:: MATERIAL FOR THIS EXERCISE ::

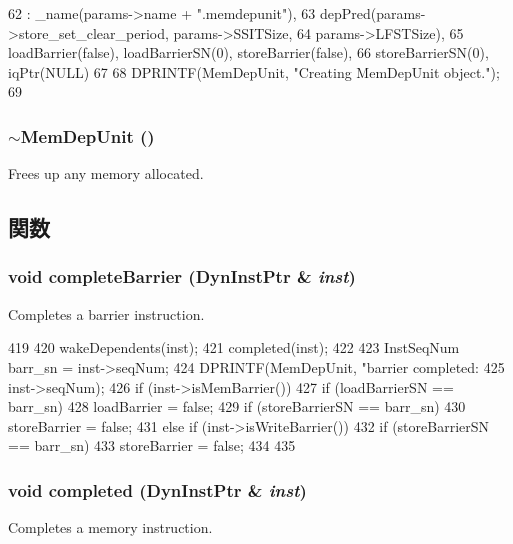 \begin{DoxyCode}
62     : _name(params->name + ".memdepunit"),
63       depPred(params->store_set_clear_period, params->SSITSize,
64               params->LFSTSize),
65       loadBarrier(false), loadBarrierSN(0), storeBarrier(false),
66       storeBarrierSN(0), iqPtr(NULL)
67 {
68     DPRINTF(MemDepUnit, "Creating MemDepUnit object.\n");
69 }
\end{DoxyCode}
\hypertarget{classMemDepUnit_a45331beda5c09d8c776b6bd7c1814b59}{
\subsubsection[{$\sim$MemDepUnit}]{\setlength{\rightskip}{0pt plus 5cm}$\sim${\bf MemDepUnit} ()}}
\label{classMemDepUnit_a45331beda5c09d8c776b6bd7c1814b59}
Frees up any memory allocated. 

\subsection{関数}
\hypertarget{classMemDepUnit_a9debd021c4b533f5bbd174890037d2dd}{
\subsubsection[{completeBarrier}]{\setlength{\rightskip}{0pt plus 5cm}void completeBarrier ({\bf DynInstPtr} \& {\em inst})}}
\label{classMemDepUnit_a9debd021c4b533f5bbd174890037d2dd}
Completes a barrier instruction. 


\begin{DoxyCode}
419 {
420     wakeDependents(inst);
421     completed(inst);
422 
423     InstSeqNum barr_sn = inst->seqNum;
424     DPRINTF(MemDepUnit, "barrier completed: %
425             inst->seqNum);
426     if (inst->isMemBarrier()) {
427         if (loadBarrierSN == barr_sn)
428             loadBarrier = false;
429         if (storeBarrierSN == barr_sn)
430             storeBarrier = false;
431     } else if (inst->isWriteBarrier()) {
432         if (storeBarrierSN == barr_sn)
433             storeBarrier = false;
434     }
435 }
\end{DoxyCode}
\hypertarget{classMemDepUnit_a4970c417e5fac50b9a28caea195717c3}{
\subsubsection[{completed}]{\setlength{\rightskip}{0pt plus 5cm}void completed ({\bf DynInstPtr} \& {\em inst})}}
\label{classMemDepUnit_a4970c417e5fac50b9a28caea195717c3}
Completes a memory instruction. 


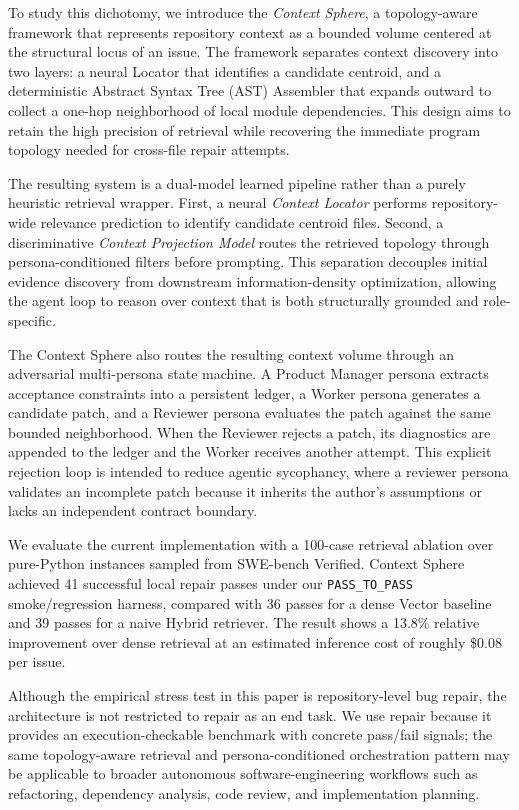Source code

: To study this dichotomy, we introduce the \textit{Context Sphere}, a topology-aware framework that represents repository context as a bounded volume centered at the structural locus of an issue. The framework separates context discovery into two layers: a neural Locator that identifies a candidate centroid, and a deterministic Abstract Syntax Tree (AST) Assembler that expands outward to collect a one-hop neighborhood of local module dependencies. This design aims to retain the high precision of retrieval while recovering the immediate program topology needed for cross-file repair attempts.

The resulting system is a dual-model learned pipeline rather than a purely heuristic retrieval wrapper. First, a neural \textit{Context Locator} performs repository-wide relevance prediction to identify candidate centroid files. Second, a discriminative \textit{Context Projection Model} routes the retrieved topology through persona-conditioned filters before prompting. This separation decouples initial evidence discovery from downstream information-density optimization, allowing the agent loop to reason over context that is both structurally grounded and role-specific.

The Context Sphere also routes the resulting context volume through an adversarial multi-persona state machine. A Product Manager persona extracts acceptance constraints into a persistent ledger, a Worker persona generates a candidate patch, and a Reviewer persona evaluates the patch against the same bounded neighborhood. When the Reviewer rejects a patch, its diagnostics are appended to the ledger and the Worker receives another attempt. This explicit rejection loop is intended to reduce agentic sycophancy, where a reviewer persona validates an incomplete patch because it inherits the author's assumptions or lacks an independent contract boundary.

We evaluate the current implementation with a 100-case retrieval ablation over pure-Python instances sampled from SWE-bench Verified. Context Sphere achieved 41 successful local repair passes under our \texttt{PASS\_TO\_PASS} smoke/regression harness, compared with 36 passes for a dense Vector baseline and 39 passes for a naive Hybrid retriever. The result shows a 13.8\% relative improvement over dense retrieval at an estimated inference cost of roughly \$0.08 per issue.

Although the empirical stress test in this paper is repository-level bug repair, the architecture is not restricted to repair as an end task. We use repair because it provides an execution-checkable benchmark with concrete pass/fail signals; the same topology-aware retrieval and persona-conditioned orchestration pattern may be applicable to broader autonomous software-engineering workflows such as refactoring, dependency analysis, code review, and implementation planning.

:::

Work out the number of lines in the records containing the word "Completes". Write only that number.

WRITTEN RESPONSE:
2